Copy exactly the lines of the records below, and only those lines, beginning with the line that contains "1. Enhanced fund activity report (donor)" and ending with the line that contains "The new website".

··· SUPPLIED MATERIAL

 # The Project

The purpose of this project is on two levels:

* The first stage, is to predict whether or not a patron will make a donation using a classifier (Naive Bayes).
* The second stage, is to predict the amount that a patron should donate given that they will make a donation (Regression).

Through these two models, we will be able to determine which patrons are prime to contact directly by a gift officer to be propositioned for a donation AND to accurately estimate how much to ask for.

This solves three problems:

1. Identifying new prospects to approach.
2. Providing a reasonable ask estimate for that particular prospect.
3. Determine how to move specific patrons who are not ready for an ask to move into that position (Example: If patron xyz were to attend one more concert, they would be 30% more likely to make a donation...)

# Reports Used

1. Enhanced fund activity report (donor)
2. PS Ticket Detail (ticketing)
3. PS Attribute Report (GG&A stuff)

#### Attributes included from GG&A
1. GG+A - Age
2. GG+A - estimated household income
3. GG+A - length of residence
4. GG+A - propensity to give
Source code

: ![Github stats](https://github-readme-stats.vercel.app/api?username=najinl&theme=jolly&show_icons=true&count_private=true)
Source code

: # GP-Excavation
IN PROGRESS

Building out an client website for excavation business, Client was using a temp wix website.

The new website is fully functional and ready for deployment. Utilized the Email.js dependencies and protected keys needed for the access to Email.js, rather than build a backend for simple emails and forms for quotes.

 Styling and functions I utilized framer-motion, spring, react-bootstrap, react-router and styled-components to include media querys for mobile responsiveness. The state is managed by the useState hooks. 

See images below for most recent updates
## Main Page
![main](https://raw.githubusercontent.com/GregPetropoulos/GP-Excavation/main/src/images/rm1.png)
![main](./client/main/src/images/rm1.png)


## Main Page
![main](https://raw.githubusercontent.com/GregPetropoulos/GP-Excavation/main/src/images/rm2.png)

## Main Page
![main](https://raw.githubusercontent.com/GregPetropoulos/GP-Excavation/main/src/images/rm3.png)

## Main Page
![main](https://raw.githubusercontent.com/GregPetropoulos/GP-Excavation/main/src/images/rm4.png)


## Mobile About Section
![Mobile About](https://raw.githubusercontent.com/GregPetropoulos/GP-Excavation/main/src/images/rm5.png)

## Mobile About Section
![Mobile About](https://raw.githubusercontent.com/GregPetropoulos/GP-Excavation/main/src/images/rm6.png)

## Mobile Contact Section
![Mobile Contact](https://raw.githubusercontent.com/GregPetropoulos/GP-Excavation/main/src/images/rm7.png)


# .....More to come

······

▶ [TASK SOLUTION]:
1. Enhanced fund activity report (donor)
2. PS Ticket Detail (ticketing)
3. PS Attribute Report (GG&A stuff)

#### Attributes included from GG&A
1. GG+A - Age
2. GG+A - estimated household income
3. GG+A - length of residence
4. GG+A - propensity to give
Source code

: ![Github stats](https://github-readme-stats.vercel.app/api?username=najinl&theme=jolly&show_icons=true&count_private=true)
Source code

: # GP-Excavation
IN PROGRESS

Building out an client website for excavation business, Client was using a temp wix website.

The new website is fully functional and ready for deployment. Utilized the Email.js dependencies and protected keys needed for the access to Email.js, rather than build a backend for simple emails and forms for quotes.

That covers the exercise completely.